Draws a polygon border in @scheme[viewport] using @scheme[points] for
the polygon vertices and @scheme[offset] as an offset added to all
points.}


@defproc[((clear-polygon [viewport viewport?]) 
          [points (listof posn?)]
          [offset posn?])
         void?]{

Whitens a polygon border in @scheme[viewport], analogous to
@scheme[draw-polygon].}


@defproc[((flip-polygon [viewport viewport?]) 
          [points (listof posn?)]
          [offset posn?])
         void?]{

@tech{Inverts} a polygon border in @scheme[viewport], analogous to
@scheme[draw-polygon].}


@defproc[((draw-solid-polygon [viewport viewport?]) 
          [points (listof posn?)]
          [offset posn?]
          [color (or/c (integer-in 0 299)
                       string?
                       rgb?)
                 "black"])
         void?]{

Draws a solid polygon in @scheme[viewport] using @scheme[points] for
the polygon vertices and @scheme[offset] as an offset added to all
points.}


@defproc[((clear-solid-polygon [viewport viewport?]) 
          [points (listof posn?)]
          [offset posn?])
         void?]{

Whitens a polygon border in @scheme[viewport], analogous to
@scheme[draw-solid-polygon].}


@defproc[((flip-solid-polygon [viewport viewport?]) 
          [points (listof posn?)]
          [offset posn?])
         void?]{

@tech{Inverts} a polygon border in @scheme[viewport], analogous to
@scheme[draw-solid-polygon].}

@; ----------------------------------------

@subsubsection{Strings}

@defproc[((draw-string [viewport viewport?]) 
          [p posn?]
          [str string?]
          [color (or/c (integer-in 0 299)
                       string?
                       rgb?)
                 "black"])
         void?]{

Draws a string at a specified location in the @scheme[viewport].
The lower left of the string begins at @scheme[p].}


@defproc[((clear-string [viewport viewport?]) 
          [p posn?]
          [str string?])
         void?]{

Whitens a string at a specified location in the @scheme[viewport].
The lower left of the string begins at @scheme[p].}

@defproc[((flip-string [viewport viewport?]) 
          [p posn?]
          [str string?])
         void?]{

@tech{Inverts} a string at a specified location in the
@scheme[viewport].  The lower left of the string begins at
@scheme[p].}

@; ----------------------------------------

@subsubsection{Pixmaps}

@defproc[(((draw-pixmap-posn [file path-string?] 
                             [type (one-of/c 'unknown 'unknown/mask 
                                             'gif 'gif/mask 'jpeg 'png 'png/mask 
                                             'xbm 'xpm 'bmp 'pict)
                                   'unknown/mask])
           [viewport viewport?])
          [p posn?]
          [color (or/c (integer-in 0 299)
                       string?
                       rgb?)
                 "black"])
         void?]{

Draws a pixmap into @scheme[viewport] with its upper left corner at
position @scheme[p]. If @scheme[type] is @scheme['unknown] or
@scheme['unknown/mask], then the content of the file is examined to
determine the type.  All formats are supported on all platforms,
except @scheme['pict] which is only supported under Mac OS X.  The
@scheme['gif/mask], @scheme['png/mask], and @scheme['unknown/mask]
types draw the bitmap with a transparent background if
@scheme[filename] refers to a GIF/PNG file with a transparent
background.

The argument @scheme[color] is only used when the loaded pixmap is
monochrome.

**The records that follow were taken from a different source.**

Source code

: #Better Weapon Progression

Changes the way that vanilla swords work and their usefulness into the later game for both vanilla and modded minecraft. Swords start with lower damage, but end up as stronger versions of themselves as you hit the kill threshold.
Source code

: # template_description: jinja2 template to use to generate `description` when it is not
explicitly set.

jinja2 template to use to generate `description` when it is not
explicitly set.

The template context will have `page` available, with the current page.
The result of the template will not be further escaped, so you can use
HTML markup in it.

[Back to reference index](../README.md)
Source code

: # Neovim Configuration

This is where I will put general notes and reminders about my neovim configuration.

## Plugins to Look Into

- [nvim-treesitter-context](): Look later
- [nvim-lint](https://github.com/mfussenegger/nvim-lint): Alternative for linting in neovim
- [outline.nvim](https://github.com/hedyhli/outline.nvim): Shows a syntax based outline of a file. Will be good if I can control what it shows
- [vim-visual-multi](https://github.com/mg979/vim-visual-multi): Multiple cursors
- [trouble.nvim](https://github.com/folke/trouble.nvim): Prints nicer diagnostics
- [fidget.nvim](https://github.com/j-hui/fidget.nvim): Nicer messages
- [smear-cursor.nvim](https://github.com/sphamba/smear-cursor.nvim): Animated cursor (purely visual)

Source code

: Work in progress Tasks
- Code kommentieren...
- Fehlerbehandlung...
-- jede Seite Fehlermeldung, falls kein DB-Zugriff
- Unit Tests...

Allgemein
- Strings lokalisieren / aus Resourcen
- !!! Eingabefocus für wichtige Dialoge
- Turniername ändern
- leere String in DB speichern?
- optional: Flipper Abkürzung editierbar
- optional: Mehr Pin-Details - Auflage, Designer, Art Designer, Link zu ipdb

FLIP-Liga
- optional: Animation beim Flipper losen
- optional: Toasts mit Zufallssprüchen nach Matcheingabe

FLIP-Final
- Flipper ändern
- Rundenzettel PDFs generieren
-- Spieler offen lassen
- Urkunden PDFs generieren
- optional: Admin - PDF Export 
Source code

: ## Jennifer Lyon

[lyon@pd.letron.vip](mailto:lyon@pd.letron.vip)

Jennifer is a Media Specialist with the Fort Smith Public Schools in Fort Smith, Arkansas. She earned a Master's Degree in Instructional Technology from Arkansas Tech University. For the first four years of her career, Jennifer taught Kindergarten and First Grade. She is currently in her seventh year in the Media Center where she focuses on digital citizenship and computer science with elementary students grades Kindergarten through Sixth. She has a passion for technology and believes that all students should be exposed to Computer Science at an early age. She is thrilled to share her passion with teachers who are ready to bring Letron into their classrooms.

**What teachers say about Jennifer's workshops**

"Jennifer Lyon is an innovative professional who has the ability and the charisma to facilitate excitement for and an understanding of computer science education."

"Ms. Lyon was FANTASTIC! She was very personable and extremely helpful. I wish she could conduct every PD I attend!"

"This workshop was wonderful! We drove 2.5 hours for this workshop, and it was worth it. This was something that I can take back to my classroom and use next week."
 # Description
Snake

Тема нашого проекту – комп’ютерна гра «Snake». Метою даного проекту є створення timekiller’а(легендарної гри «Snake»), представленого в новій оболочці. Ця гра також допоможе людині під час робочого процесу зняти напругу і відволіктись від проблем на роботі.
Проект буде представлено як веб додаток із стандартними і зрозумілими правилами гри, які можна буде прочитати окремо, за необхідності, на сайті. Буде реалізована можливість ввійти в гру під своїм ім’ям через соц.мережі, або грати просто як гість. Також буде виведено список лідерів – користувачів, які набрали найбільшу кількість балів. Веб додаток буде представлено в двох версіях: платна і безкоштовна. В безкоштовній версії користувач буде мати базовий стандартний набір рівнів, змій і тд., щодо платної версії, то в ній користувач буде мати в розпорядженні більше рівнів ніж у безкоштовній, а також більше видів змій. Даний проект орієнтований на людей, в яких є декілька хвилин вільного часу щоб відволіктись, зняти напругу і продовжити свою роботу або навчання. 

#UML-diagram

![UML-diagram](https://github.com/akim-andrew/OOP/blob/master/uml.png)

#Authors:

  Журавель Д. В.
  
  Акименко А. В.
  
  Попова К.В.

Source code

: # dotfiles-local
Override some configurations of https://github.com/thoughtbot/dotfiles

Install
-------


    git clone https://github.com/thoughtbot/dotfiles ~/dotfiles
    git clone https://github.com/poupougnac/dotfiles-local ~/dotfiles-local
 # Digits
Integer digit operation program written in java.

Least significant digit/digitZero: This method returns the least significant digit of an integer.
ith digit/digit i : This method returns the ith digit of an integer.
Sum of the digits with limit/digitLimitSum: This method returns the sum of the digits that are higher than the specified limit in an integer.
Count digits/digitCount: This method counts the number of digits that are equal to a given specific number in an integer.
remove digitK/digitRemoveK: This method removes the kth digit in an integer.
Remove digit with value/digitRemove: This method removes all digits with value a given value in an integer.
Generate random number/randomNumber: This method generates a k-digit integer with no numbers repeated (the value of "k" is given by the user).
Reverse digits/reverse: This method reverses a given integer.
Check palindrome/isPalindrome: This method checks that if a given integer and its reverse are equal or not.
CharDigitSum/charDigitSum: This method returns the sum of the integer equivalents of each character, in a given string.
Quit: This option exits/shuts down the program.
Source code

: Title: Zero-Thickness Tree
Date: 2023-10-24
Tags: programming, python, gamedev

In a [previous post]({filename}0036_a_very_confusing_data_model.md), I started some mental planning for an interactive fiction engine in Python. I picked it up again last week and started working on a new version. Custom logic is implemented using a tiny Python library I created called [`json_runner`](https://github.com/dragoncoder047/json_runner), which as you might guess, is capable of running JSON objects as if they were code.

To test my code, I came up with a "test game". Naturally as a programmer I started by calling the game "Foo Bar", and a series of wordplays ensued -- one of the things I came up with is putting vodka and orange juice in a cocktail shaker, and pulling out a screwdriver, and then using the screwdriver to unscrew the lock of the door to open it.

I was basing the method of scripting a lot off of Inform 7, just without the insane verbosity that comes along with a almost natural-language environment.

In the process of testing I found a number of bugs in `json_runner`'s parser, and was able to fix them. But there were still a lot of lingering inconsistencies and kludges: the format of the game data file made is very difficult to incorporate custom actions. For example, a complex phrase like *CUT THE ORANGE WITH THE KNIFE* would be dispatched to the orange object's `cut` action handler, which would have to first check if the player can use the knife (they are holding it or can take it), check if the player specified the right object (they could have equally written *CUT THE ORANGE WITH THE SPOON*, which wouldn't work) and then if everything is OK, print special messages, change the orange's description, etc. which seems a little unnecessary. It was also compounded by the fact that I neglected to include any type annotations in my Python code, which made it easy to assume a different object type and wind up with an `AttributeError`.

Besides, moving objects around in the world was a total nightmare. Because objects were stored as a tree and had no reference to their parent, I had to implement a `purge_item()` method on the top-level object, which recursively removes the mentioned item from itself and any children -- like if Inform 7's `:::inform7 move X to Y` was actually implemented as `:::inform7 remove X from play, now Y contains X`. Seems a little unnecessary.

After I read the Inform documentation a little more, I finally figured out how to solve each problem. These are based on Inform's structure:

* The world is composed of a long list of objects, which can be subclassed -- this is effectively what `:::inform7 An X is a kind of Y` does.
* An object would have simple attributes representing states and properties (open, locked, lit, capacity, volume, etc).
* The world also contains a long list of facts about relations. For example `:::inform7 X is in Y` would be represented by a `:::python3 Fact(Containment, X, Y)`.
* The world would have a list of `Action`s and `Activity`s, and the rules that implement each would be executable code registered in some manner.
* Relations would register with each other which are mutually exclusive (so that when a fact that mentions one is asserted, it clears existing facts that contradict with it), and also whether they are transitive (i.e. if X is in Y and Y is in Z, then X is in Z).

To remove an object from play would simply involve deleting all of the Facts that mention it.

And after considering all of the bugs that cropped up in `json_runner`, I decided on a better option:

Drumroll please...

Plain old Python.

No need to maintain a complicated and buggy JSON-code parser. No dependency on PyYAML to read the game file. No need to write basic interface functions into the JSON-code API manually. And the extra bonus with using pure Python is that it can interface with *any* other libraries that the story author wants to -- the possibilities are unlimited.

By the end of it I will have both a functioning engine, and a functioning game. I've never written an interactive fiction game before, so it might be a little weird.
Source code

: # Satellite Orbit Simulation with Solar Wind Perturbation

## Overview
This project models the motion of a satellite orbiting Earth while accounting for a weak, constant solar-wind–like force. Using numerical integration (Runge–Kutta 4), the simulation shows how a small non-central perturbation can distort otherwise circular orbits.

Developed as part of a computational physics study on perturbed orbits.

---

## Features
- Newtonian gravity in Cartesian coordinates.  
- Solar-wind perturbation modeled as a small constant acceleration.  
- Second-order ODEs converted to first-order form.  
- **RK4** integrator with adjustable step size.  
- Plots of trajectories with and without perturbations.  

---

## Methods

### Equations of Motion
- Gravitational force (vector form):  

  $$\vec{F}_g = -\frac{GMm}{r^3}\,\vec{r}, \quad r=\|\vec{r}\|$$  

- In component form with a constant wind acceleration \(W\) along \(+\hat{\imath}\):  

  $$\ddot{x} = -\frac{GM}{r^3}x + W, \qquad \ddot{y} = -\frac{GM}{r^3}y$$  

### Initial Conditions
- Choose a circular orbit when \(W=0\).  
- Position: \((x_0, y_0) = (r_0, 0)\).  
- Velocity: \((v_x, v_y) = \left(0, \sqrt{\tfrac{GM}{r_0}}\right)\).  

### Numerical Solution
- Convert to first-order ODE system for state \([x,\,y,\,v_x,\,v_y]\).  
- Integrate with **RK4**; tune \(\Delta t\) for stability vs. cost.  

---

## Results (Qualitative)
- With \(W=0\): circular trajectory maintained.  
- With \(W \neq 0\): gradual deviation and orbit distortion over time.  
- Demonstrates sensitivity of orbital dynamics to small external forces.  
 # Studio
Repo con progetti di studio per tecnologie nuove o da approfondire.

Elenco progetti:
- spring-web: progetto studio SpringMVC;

In that case, the color is used instead of black in the
drawn image.}

@defproc[((draw-pixmap [viewport viewport?])
          [file path-string?]
          [p posn?]
          [color (or/c (integer-in 0 299)
                       string?
                       rgb?)
                 "black"])
         void?]{

Equivalent to @scheme[(((draw-pixmap-posn file) viewport) p color)].}

@defproc[((save-pixmap [viewport viewport?])
          [file path-string?]
          [type (one-of/c 'gif 'jpeg 'png 'xbm 'xpm 'bmp) 'xpm])
         void?]{

Saves the current content of @scheme[viewport] to @scheme[file].
The @scheme[type] argument determines the kind of file that is written.}

@; ----------------------------------------

@;{

@subsection{World Operations}

Every canvas comes with an associated world. A client program can set the world,
start the world's clock, stop the world's clock, and deal with tick events (the
clock ticks) and keyboard inputs (keyevents). 

@itemize{
@item{\Function{init-world}
  @scheme[((init-world @scheme[viewport]) X)] 
Takes a viewport descriptor.  It returns a function whose input becomes the
initial value of the world associated with this canvas.}

@item{\Function{set-on-tick-event}
  @scheme[((set-on-tick-event @scheme[viewport]) number @scheme[unary procedure])] 
Takes a viewport descriptor.  It returns a function whose first input is a
  number and the second one is a function from worlds to worlds. The number
  determines how frequently the clock ticks. The given function is called for
  every clock tick on the current world; the result becomes the next world.} 

@item{\Function{stop-tick}
  @scheme[((stop-tick @scheme[viewport]))] 
Takes a viewport descriptor.  It returns a function of no arguments that can
  stop the clock for this canvas's world.} 

@item{\Function{set-on-key-event} 
  @scheme[((set-on-key-event @scheme[viewport]) unary-procedure)]
Takes a viewport descriptor.  It returns a function whose input becomes the
  keyevent callback function. This callback consumes the latest keyevent and the
  current world and a keyevent; it produces the next world.}
}

@subsection{Miscellaneous Operations}

@itemize{
@item{\Function{get-string-size}
  @scheme[((get-string-size @scheme[viewport]) string)] 
 Takes a viewport descriptor.  It returns a
function that returns the size of a string as a list of two numbers:
the width and height.}

@item{\Function{viewport->snip}
  @scheme[(viewport->snip @scheme[viewport])] 
 Takes a viewport descriptor.  It returns an
object that can be inserted into an editor buffer to display the
current image in the viewport. (Subsequent drawing to the viewport
does not affect the snip's image.)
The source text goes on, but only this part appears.